37. Jason Terry

With summer dragging on and on and on before the NBA tips off, we’ve decided to initiate a multipart series that will be the definitive look at the best players in the NBA today.

Over lunch at the Outback Steakhouse (word to Steve Irwin), your crack SLAMonline.com staff sat down and ranked the 50 best players in the NBA today. We realize that’s kind of ambiguous, but that’s how basketball is and that’s how we like it. Basically, though, we tried to list the 50 guys we think have the most value to their teams, right now, at this moment. This doesn’t mean they’ll never be traded, and it doesn’t mean they’re due tremendous contract extensions, but it does mean — since value is king in the NBA — that over the next month or so we’ll run down the 50 guys that we think are the 50 best players, right here, right now.

Before long it’ll be time for our annual NBA team previews. Right now it’s time for some law and order…

37. Jason Terry
by Lang Whitaker

To be completely honest, there was a time, even as recently as three or four years ago, where I suspected that Jason Terry did not belong on this list. Sure, he’d proven he could get buckets in the NBA, averaging 19.7 and 19.3 ppg his second and third years with Atlanta. His second year he started the season at point guard, and the Hawks started 0-7. Suddenly Lon “Guarantee” Kruger slid Jason in as the starting two guard. Against Milwaukee, JT hung 30 on Ray Allen. 17 and 23 back-to-back on Eddie Jones. 32 versus Cleveland. Then, at Sacto, on TNT, JT dropped 38. That summer he made the USA’s Goodwill Games team, where Flip Saunders buried him on the bench.

But in Dallas, as a Maverick, JT has found has found his stride. I could regurgitate it here, but it’s probably easier if you just go here and read what I wrote about JT this summer. As the point guard for the Mavs, JT has embraced the game like never before. He and Avery Johnson have the tightest of relationships, frequently eating breakfast together while the team’s on the road, and JT has become the second coming of the Little General, although with a better jump shot.

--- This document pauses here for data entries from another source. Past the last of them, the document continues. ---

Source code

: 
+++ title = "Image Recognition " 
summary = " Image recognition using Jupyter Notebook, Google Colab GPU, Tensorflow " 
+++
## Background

After JT’s second season in the NBA, he held a charity game in Atlanta. Plenty of big names showed up for the game, but when JT entered the arena, his left eye was reddened. I asked what had happened, and he gave me a polite no comment, but word circulated that there had been a minor scuffle late the previous evening at a party. Even though JT supposedly wasn’t involved, a stray elbow had met his face, the story went.

The point here isn’t that JT allegedly stayed out too late the night before his charity game. It was summer, guys were having fun, whatever. The point is that since then, his profile off the floor has been lower than low. He’s tried to promote a record label (featuring the greatest name for a group in recent memory: West Cosa Nostra), and there was that whole thing in the Western Conference Finals with Michael Finley and his groin, but for the most part JT has been solid, of mind and body.

And now, he’s about to hit his prime. He’s 28 years old, just signed a six-year deal with the Mavs, and, more than anything, now he doesn’t seem to care as much about being famous. JT’s ready to get some rings. And the Mavs are going to do whatever they can to help him get there.